LISTED ENTRIES below:

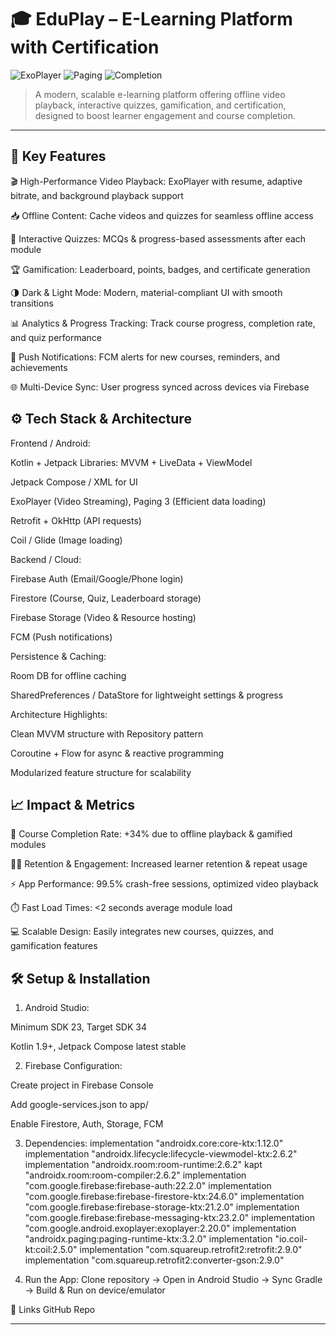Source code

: # 🎓 EduPlay – E-Learning Platform with Certification

![ExoPlayer](https://img.shields.io/badge/ExoPlayer-Streaming-blue)
![Paging](https://img.shields.io/badge/Paging3-Integrated-lightblue)
![Completion](https://img.shields.io/badge/Course_Completion+34%25-success)

> A modern, scalable e-learning platform offering offline video playback, interactive quizzes, gamification, and certification, designed to boost learner engagement and course completion.

---

## 🚀 Key Features

🎬 High-Performance Video Playback: ExoPlayer with resume, adaptive bitrate, and background playback support

📥 Offline Content: Cache videos and quizzes for seamless offline access

📝 Interactive Quizzes: MCQs & progress-based assessments after each module

🏆 Gamification: Leaderboard, points, badges, and certificate generation

🌗 Dark & Light Mode: Modern, material-compliant UI with smooth transitions

📊 Analytics & Progress Tracking: Track course progress, completion rate, and quiz performance

🔔 Push Notifications: FCM alerts for new courses, reminders, and achievements

🌐 Multi-Device Sync: User progress synced across devices via Firebase

## ⚙️ Tech Stack & Architecture

Frontend / Android:

Kotlin + Jetpack Libraries: MVVM + LiveData + ViewModel

Jetpack Compose / XML for UI

ExoPlayer (Video Streaming), Paging 3 (Efficient data loading)

Retrofit + OkHttp (API requests)

Coil / Glide (Image loading)

Backend / Cloud:

Firebase Auth (Email/Google/Phone login)

Firestore (Course, Quiz, Leaderboard storage)

Firebase Storage (Video & Resource hosting)

FCM (Push notifications)

Persistence & Caching:

Room DB for offline caching

SharedPreferences / DataStore for lightweight settings & progress

Architecture Highlights:

Clean MVVM structure with Repository pattern

Coroutine + Flow for async & reactive programming

Modularized feature structure for scalability

## 📈 Impact & Metrics

🎯 Course Completion Rate: +34% due to offline playback & gamified modules

🧑‍🎓 Retention & Engagement: Increased learner retention & repeat usage

⚡ App Performance: 99.5% crash-free sessions, optimized video playback

⏱️ Fast Load Times: <2 seconds average module load

💻 Scalable Design: Easily integrates new courses, quizzes, and gamification features

## 🛠 Setup & Installation

1. Android Studio:

Minimum SDK 23, Target SDK 34

Kotlin 1.9+, Jetpack Compose latest stable

2. Firebase Configuration:

Create project in Firebase Console

Add google-services.json to app/

Enable Firestore, Auth, Storage, FCM

3. Dependencies:
implementation "androidx.core:core-ktx:1.12.0"
implementation "androidx.lifecycle:lifecycle-viewmodel-ktx:2.6.2"
implementation "androidx.room:room-runtime:2.6.2"
kapt "androidx.room:room-compiler:2.6.2"
implementation "com.google.firebase:firebase-auth:22.2.0"
implementation "com.google.firebase:firebase-firestore-ktx:24.6.0"
implementation "com.google.firebase:firebase-storage-ktx:21.2.0"
implementation "com.google.firebase:firebase-messaging-ktx:23.2.0"
implementation "com.google.android.exoplayer:exoplayer:2.20.0"
implementation "androidx.paging:paging-runtime-ktx:3.2.0"
implementation "io.coil-kt:coil:2.5.0"
implementation "com.squareup.retrofit2:retrofit:2.9.0"
implementation "com.squareup.retrofit2:converter-gson:2.9.0"

4. Run the App:
Clone repository → Open in Android Studio → Sync Gradle → Build & Run on device/emulator

🔗 Links
GitHub Repo

---

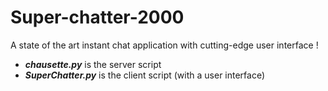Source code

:# Super-chatter-2000

A state of the art instant chat application with cutting-edge user interface !
- ***chausette.py*** is the server script
- ***SuperChatter.py*** is the client script (with a user interface)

End of LISTED ENTRIES.

DIRECTIONS
Give only the number of lines in the data that hold the string "Studio".

REPLY
2